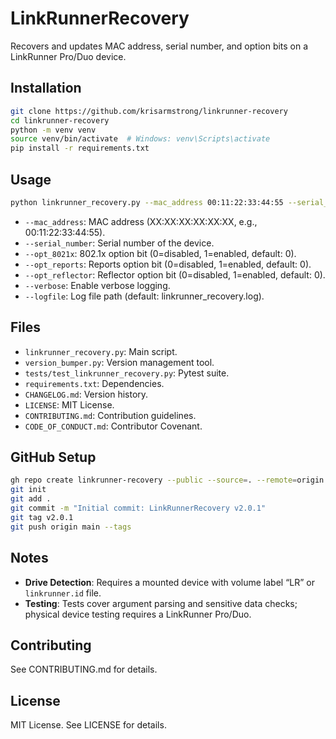 # LinkRunnerRecovery

Recovers and updates MAC address, serial number, and option bits on a LinkRunner Pro/Duo device.

## Installation

```bash
git clone https://github.com/krisarmstrong/linkrunner-recovery
cd linkrunner-recovery
python -m venv venv
source venv/bin/activate  # Windows: venv\Scripts\activate
pip install -r requirements.txt
```

## Usage

```bash
python linkrunner_recovery.py --mac_address 00:11:22:33:44:55 --serial_number ABC123 --verbose
```

- `--mac_address`: MAC address (XX:XX:XX:XX:XX:XX, e.g., 00:11:22:33:44:55).
- `--serial_number`: Serial number of the device.
- `--opt_8021x`: 802.1x option bit (0=disabled, 1=enabled, default: 0).
- `--opt_reports`: Reports option bit (0=disabled, 1=enabled, default: 0).
- `--opt_reflector`: Reflector option bit (0=disabled, 1=enabled, default: 0).
- `--verbose`: Enable verbose logging.
- `--logfile`: Log file path (default: linkrunner_recovery.log).

## Files

- `linkrunner_recovery.py`: Main script.
- `version_bumper.py`: Version management tool.
- `tests/test_linkrunner_recovery.py`: Pytest suite.
- `requirements.txt`: Dependencies.
- `CHANGELOG.md`: Version history.
- `LICENSE`: MIT License.
- `CONTRIBUTING.md`: Contribution guidelines.
- `CODE_OF_CONDUCT.md`: Contributor Covenant.

## GitHub Setup

```bash
gh repo create linkrunner-recovery --public --source=. --remote=origin
git init
git add .
git commit -m "Initial commit: LinkRunnerRecovery v2.0.1"
git tag v2.0.1
git push origin main --tags
```

## Notes

- **Drive Detection**: Requires a mounted device with volume label “LR” or `linkrunner.id` file.
- **Testing**: Tests cover argument parsing and sensitive data checks; physical device testing requires a LinkRunner Pro/Duo.

## Contributing

See CONTRIBUTING.md for details.

## License

MIT License. See LICENSE for details.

▶ PROMPT: Report the number of lines in the listing above that hold the word "python", and give no other text.

▶ RESPONSE AREA: 2